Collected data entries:

##########

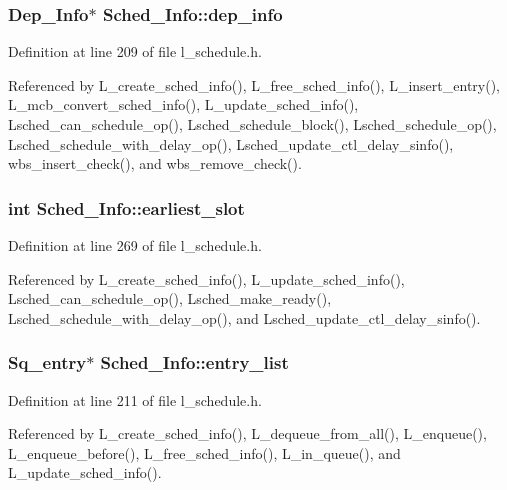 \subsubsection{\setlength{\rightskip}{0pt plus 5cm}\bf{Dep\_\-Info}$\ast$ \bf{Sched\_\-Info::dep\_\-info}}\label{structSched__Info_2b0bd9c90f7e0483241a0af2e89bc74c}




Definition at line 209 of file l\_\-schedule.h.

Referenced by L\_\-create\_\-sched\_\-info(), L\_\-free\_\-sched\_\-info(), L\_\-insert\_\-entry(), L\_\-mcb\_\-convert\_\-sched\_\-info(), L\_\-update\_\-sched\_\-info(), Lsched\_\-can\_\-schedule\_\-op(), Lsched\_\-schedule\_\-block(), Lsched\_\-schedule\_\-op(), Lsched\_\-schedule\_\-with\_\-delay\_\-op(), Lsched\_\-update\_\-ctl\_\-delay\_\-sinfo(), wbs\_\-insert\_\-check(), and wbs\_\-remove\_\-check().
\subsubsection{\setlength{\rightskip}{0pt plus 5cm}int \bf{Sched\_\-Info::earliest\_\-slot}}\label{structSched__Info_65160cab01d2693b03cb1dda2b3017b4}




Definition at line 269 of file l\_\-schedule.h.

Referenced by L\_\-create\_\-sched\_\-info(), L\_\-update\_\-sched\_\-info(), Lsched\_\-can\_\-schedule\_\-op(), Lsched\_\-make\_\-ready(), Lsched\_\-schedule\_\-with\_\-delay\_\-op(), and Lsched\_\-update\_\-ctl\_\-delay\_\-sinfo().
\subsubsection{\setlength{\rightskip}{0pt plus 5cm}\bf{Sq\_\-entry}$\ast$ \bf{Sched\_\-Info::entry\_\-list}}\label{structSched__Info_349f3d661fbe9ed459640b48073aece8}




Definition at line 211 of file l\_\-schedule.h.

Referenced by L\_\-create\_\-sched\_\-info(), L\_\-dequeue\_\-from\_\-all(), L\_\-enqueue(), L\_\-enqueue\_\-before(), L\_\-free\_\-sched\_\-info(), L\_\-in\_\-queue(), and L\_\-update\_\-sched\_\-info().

##########

Leave out the pictures and repeat exactly the lines from the first line of the data through the line containing "Definition at line 209". Add nothing else.

 \subsubsection{\setlength{\rightskip}{0pt plus 5cm}\bf{Dep\_\-Info}$\ast$ \bf{Sched\_\-Info::dep\_\-info}}\label{structSched__Info_2b0bd9c90f7e0483241a0af2e89bc74c}




Definition at line 209 of file l\_\-schedule.h.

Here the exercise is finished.